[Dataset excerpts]
============================================================

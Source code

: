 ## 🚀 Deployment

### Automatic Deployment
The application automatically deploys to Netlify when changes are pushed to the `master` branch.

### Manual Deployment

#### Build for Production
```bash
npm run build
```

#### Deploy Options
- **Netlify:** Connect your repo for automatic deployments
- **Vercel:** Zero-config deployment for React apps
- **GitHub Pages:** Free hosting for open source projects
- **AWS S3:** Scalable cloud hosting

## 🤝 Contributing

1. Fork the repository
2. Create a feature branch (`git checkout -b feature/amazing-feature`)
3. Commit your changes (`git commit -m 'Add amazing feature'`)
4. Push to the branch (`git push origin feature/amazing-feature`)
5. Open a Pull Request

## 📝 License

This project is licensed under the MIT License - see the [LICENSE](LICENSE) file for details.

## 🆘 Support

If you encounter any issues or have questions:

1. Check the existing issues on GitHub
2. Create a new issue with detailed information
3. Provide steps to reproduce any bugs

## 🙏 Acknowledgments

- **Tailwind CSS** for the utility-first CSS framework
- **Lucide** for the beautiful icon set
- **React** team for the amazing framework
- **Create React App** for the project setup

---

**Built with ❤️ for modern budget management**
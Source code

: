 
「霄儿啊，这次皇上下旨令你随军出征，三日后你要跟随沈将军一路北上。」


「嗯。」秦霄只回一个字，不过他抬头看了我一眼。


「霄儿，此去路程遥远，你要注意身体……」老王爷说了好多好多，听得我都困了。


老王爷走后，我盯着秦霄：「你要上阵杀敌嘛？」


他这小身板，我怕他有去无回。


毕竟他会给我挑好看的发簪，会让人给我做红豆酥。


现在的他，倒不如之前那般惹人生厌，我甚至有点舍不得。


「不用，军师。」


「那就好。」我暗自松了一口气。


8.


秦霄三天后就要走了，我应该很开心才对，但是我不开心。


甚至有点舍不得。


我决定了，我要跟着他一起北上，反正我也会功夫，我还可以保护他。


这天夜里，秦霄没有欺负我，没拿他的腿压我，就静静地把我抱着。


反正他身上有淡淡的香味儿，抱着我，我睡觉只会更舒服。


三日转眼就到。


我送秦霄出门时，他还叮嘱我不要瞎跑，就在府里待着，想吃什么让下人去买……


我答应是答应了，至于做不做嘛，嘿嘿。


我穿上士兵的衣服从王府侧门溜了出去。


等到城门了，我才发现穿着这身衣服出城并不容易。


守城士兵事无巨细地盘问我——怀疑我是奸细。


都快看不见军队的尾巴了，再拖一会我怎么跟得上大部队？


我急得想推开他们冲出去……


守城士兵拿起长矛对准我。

============================================================

→ **Assigned task**: Return every record above exactly, line by line.

→ **Solved problem**:
Source code

: ## 🚀 Deployment

### Automatic Deployment
The application automatically deploys to Netlify when changes are pushed to the `master` branch.

### Manual Deployment

#### Build for Production
```bash
npm run build
```

#### Deploy Options
- **Netlify:** Connect your repo for automatic deployments
- **Vercel:** Zero-config deployment for React apps
- **GitHub Pages:** Free hosting for open source projects
- **AWS S3:** Scalable cloud hosting

## 🤝 Contributing

1. Fork the repository
2. Create a feature branch (`git checkout -b feature/amazing-feature`)
3. Commit your changes (`git commit -m 'Add amazing feature'`)
4. Push to the branch (`git push origin feature/amazing-feature`)
5. Open a Pull Request

## 📝 License

This project is licensed under the MIT License - see the [LICENSE](LICENSE) file for details.

## 🆘 Support

If you encounter any issues or have questions:

1. Check the existing issues on GitHub
2. Create a new issue with detailed information
3. Provide steps to reproduce any bugs

## 🙏 Acknowledgments

- **Tailwind CSS** for the utility-first CSS framework
- **Lucide** for the beautiful icon set
- **React** team for the amazing framework
- **Create React App** for the project setup

---

**Built with ❤️ for modern budget management**
Source code

: 
「霄儿啊，这次皇上下旨令你随军出征，三日后你要跟随沈将军一路北上。」


「嗯。」秦霄只回一个字，不过他抬头看了我一眼。


「霄儿，此去路程遥远，你要注意身体……」老王爷说了好多好多，听得我都困了。


老王爷走后，我盯着秦霄：「你要上阵杀敌嘛？」


他这小身板，我怕他有去无回。


毕竟他会给我挑好看的发簪，会让人给我做红豆酥。


现在的他，倒不如之前那般惹人生厌，我甚至有点舍不得。


「不用，军师。」


「那就好。」我暗自松了一口气。


8.


秦霄三天后就要走了，我应该很开心才对，但是我不开心。


甚至有点舍不得。


我决定了，我要跟着他一起北上，反正我也会功夫，我还可以保护他。


这天夜里，秦霄没有欺负我，没拿他的腿压我，就静静地把我抱着。


反正他身上有淡淡的香味儿，抱着我，我睡觉只会更舒服。


三日转眼就到。


我送秦霄出门时，他还叮嘱我不要瞎跑，就在府里待着，想吃什么让下人去买……


我答应是答应了，至于做不做嘛，嘿嘿。


我穿上士兵的衣服从王府侧门溜了出去。


等到城门了，我才发现穿着这身衣服出城并不容易。


守城士兵事无巨细地盘问我——怀疑我是奸细。


都快看不见军队的尾巴了，再拖一会我怎么跟得上大部队？


我急得想推开他们冲出去……


守城士兵拿起长矛对准我。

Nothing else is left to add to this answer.